Thomson scours city for staff in twin towers
By KEITH DAMSELL, The Globe and Mail
Wednesday, September 12, 2001
Thomson Corp. was searching late Tuesday for about 200 employees who work at company offices in New York's World Trade Center.
“We are doing everything possible at the moment to find out what happened, to whom and how we can help,” said Dick Harrington, president and chief executive officer of the Toronto-based information services company, in a statement to employees.
“Amid the confusion, it is unclear how many were actually in the buildings at the time of the attack,” Mr. Harrington said. “At this time, I ask that you keep your colleagues and their families in your thoughts and prayers.”
Three Thomson Financial businesses have office space in the twin towers: I/B/E/S, Baseline and Vestek. They each offer financial information services to professionals and were part of Primark Corp., which was acquired by Thomson for $842-million (U.S.) last year.
In addition, one unidentified Thomson employee had a reservation aboard American Airlines Flight 11 travelling from Boston to Los Angeles. Flight 11 was one of the planes that crashed into the World Trade Center Tuesday. The employee had confirmed a seat aboard the plane, but it is unknown if the individual was on the flight, the company said.
A crisis management team composed of Thomson managers from across the company, including senior management, human resources, legal affairs, communications and investor relations, convened Tuesday morning.

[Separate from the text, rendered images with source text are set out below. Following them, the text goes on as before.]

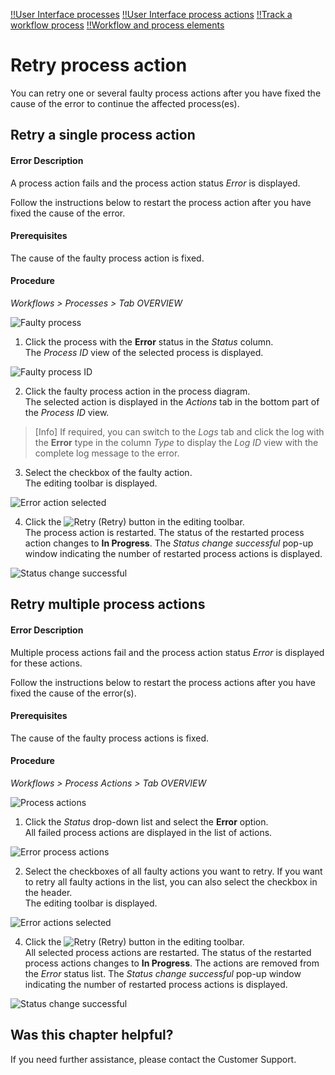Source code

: [!!User Interface processes](../UserInterface/03a_Processes.md)
[!!User Interface process actions](../UserInterface/04a_ProcessActions.md)
[!!Track a workflow process](../Operation/02_TrackWorkflowProcess)
[!!Workflow and process elements](../Overview/02_WorkflowProcessElements.md)


# Retry process action

You can retry one or several faulty process actions after you have fixed the cause of the error to continue the affected process(es).

## Retry a single process action

#### Error Description

A process action fails and the process action status *Error* is displayed.

Follow the instructions below to restart the process action after you have fixed the cause of the error.

#### Prerequisites

The cause of the faulty process action is fixed.

#### Procedure

*Workflows > Processes > Tab OVERVIEW*

![Faulty process](../../Assets/Screenshots/ActindoWorkFlow/Processes/FaultyProcess.png "[Faulty process]")

1. Click the process with the **Error** status in the *Status* column.   
  The *Process ID* view of the selected process is displayed.

  ![Faulty process ID](../../Assets/Screenshots/ActindoWorkFlow/Processes/FaultyProcessID.png "[Faulty process ID]")

2. Click the faulty process action in the process diagram.   
  The selected action is displayed in the *Actions* tab in the bottom part of the *Process ID* view.

  > [Info] If required, you can switch to the *Logs* tab and click the log with the **Error** type in the column *Type* to display the *Log ID* view with the complete log message to the error.

3. Select the checkbox of the faulty action.   
  The editing toolbar is displayed.

  ![Error action selected](../../Assets/Screenshots/ActindoWorkFlow/Processes/ErrorActionSelected.png "[Error action selected]")

4. Click the ![Retry](../../Assets/Icons/Retry01.png "[Retry]") (Retry) button in the editing toolbar.     
The process action is restarted. The status of the restarted process action changes to **In Progress**. The *Status change successful* pop-up window indicating the number of restarted process actions is displayed.

  ![Status change successful](../../Assets/Screenshots/ActindoWorkFlow/Processes/StatusChangeSuccessful.png "[Status change successful]")



## Retry multiple process actions

#### Error Description

Multiple process actions fail and the process action status *Error* is displayed for these actions.

Follow the instructions below to restart the process actions after you have fixed the cause of the error(s).

#### Prerequisites

The cause of the faulty process actions is fixed.

#### Procedure

*Workflows > Process Actions > Tab OVERVIEW*

[comment]: <> (Vor nächster Version prüfen; bald neuer Pfad: *Workflows > Process Actions > Tab OVERVIEW*)

![Process actions](../../Assets/Screenshots/ActindoWorkFlow/ProcessActions/ProcessActions.png "[Process actions]")

1. Click the *Status* drop-down list and select the **Error** option.  
All failed process actions are displayed in the list of actions.

  ![Error process actions](../../Assets/Screenshots/ActindoWorkFlow/ProcessActions/ErrorProcessActions.png "[Error process actions]")

2. Select the checkboxes of all faulty actions you want to retry. If you want to retry all faulty actions in the list, you can also select the checkbox in the header.   
  The editing toolbar is displayed.

  ![Error actions selected](../../Assets/Screenshots/ActindoWorkFlow/ProcessActions/ErrorActionsSelected.png "[Error actions selected]")

4. Click the ![Retry](../../Assets/Icons/Retry01.png "[Retry]") (Retry) button in the editing toolbar.     
All selected process actions are restarted. The status of the restarted process actions changes to **In Progress**. The actions are removed from the *Error* status list. The *Status change successful* pop-up window indicating the number of restarted process actions is displayed.

  ![Status change successful](../../Assets/Screenshots/ActindoWorkFlow/Processes/StatusChangeSuccessful.png "[Status change successful]")



## Was this chapter helpful?

If you need further assistance, please contact the Customer Support.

At the company's U.S. headquarters in Stamford, Conn., and on the ground in New York, company officials were working with government authorities to locate all employees, said company spokesman Jason Stewart.

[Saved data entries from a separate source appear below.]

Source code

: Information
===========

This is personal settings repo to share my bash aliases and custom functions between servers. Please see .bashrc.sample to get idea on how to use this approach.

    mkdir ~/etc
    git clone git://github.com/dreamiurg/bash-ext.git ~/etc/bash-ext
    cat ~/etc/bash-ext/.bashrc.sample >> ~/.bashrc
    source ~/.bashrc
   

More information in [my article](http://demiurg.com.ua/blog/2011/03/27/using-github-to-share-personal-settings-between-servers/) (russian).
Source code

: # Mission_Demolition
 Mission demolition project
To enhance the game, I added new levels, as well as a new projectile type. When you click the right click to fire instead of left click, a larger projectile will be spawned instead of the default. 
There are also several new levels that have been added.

“There's a lot of calling to families going on, a lot of calling to contacts and to employees directly to try and confirm who was in the building and who got out,” said Mr. Stewart.
Thomson's nearby Manhattan offices were evacuated in the moments following the disaster. About 1,800 employees left the company's Broadway offices shortly after 9 a.m., followed soon after by the evacuation of an undetermined number of Wall Street and Liberty Street employees.
Thomson Financial is the fastest growing of the company's four divisions. Last year, the financial group reported revenue of $1.3-billion (U.S.), about 20 per cent of the company's $5.9-billion in revenue.
Since February last year, Thomson has largely exited the North American newspaper market, and used proceeds to fuel growth in electronic information services. In January this year, the company agreed to fold its flagship paper The Globe and Mail into Bell Globemedia. The new company is 70.1 per cent owned by Montreal's BCE Inc., 20 per cent by Thomson and 9.9 per cent by Woodbridge Co. Ltd., a Toronto holding company controlled by the Thomson family. The Thomson company hopes to conclude the sale of its last two newspapers - The winnipeg Free Press and The Brandon Sun - by the end of the year.
Chairman Kenneth Thomson owns a 73-per-cent stake in the company, valued at about $14-billion.